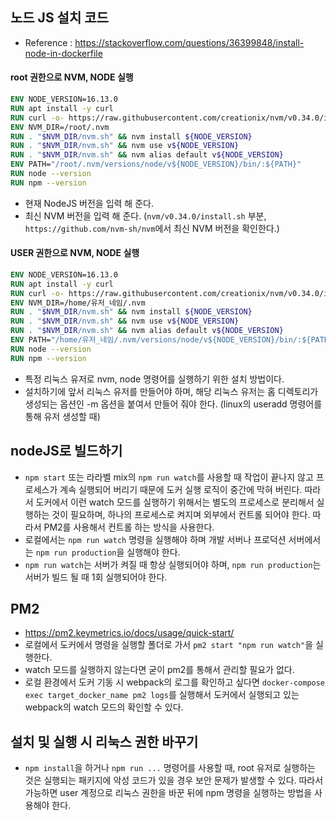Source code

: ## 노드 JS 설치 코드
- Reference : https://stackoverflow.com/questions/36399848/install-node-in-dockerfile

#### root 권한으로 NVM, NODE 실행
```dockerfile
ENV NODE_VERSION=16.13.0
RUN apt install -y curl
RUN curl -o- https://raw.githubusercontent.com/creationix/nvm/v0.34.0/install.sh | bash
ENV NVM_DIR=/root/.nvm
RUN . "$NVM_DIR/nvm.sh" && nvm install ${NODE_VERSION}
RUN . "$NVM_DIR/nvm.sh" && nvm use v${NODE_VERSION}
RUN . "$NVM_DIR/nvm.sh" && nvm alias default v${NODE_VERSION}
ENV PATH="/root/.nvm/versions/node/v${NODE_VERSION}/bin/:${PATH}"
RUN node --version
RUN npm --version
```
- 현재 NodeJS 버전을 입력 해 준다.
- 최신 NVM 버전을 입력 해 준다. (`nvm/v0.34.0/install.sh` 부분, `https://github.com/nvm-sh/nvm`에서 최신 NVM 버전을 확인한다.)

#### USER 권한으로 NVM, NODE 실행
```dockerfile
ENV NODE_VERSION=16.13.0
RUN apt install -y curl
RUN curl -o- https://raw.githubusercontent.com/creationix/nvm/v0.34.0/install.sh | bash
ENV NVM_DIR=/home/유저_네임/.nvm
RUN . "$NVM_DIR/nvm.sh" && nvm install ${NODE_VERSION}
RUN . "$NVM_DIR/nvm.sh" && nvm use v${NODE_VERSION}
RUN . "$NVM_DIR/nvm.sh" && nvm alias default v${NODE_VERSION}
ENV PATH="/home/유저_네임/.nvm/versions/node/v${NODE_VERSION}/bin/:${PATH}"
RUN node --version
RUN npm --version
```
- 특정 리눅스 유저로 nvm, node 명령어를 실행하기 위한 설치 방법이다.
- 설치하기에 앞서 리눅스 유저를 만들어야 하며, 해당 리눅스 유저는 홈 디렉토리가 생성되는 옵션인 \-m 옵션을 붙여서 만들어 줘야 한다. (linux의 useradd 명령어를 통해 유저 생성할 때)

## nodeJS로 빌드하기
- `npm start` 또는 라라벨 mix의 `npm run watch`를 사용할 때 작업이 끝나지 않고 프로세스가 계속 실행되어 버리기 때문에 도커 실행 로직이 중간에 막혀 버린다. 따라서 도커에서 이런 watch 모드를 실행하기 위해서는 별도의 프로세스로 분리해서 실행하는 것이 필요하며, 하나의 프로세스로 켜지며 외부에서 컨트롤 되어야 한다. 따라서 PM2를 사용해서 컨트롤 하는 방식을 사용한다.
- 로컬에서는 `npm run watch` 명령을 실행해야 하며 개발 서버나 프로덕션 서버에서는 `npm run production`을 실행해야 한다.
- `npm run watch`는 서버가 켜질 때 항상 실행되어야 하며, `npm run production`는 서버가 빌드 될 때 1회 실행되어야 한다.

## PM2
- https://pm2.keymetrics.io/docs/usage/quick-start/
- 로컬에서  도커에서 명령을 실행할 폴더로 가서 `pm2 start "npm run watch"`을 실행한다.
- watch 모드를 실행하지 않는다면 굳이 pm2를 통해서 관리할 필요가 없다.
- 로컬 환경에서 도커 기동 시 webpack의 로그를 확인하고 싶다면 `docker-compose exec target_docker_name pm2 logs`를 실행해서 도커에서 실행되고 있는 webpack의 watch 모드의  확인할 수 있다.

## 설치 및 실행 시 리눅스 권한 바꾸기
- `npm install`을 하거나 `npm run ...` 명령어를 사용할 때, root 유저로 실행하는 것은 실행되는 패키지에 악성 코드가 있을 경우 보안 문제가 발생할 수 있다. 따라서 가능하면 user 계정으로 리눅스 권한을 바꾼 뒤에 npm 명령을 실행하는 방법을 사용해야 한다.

----------------

▸ **Work request**
Restate the lines of the records exactly, starting at the first and stopping after the line with "## 설치 및 실행 시 리눅스 권한 바꾸기". Leave out any picture.

▸ **Answer space**
Source code

: ## 노드 JS 설치 코드
- Reference : https://stackoverflow.com/questions/36399848/install-node-in-dockerfile

#### root 권한으로 NVM, NODE 실행
```dockerfile
ENV NODE_VERSION=16.13.0
RUN apt install -y curl
RUN curl -o- https://raw.githubusercontent.com/creationix/nvm/v0.34.0/install.sh | bash
ENV NVM_DIR=/root/.nvm
RUN . "$NVM_DIR/nvm.sh" && nvm install ${NODE_VERSION}
RUN . "$NVM_DIR/nvm.sh" && nvm use v${NODE_VERSION}
RUN . "$NVM_DIR/nvm.sh" && nvm alias default v${NODE_VERSION}
ENV PATH="/root/.nvm/versions/node/v${NODE_VERSION}/bin/:${PATH}"
RUN node --version
RUN npm --version
```
- 현재 NodeJS 버전을 입력 해 준다.
- 최신 NVM 버전을 입력 해 준다. (`nvm/v0.34.0/install.sh` 부분, `https://github.com/nvm-sh/nvm`에서 최신 NVM 버전을 확인한다.)

#### USER 권한으로 NVM, NODE 실행
```dockerfile
ENV NODE_VERSION=16.13.0
RUN apt install -y curl
RUN curl -o- https://raw.githubusercontent.com/creationix/nvm/v0.34.0/install.sh | bash
ENV NVM_DIR=/home/유저_네임/.nvm
RUN . "$NVM_DIR/nvm.sh" && nvm install ${NODE_VERSION}
RUN . "$NVM_DIR/nvm.sh" && nvm use v${NODE_VERSION}
RUN . "$NVM_DIR/nvm.sh" && nvm alias default v${NODE_VERSION}
ENV PATH="/home/유저_네임/.nvm/versions/node/v${NODE_VERSION}/bin/:${PATH}"
RUN node --version
RUN npm --version
```
- 특정 리눅스 유저로 nvm, node 명령어를 실행하기 위한 설치 방법이다.
- 설치하기에 앞서 리눅스 유저를 만들어야 하며, 해당 리눅스 유저는 홈 디렉토리가 생성되는 옵션인 \-m 옵션을 붙여서 만들어 줘야 한다. (linux의 useradd 명령어를 통해 유저 생성할 때)

## nodeJS로 빌드하기
- `npm start` 또는 라라벨 mix의 `npm run watch`를 사용할 때 작업이 끝나지 않고 프로세스가 계속 실행되어 버리기 때문에 도커 실행 로직이 중간에 막혀 버린다. 따라서 도커에서 이런 watch 모드를 실행하기 위해서는 별도의 프로세스로 분리해서 실행하는 것이 필요하며, 하나의 프로세스로 켜지며 외부에서 컨트롤 되어야 한다. 따라서 PM2를 사용해서 컨트롤 하는 방식을 사용한다.
- 로컬에서는 `npm run watch` 명령을 실행해야 하며 개발 서버나 프로덕션 서버에서는 `npm run production`을 실행해야 한다.
- `npm run watch`는 서버가 켜질 때 항상 실행되어야 하며, `npm run production`는 서버가 빌드 될 때 1회 실행되어야 한다.

## PM2
- https://pm2.keymetrics.io/docs/usage/quick-start/
- 로컬에서  도커에서 명령을 실행할 폴더로 가서 `pm2 start "npm run watch"`을 실행한다.
- watch 모드를 실행하지 않는다면 굳이 pm2를 통해서 관리할 필요가 없다.
- 로컬 환경에서 도커 기동 시 webpack의 로그를 확인하고 싶다면 `docker-compose exec target_docker_name pm2 logs`를 실행해서 도커에서 실행되고 있는 webpack의 watch 모드의  확인할 수 있다.

## 설치 및 실행 시 리눅스 권한 바꾸기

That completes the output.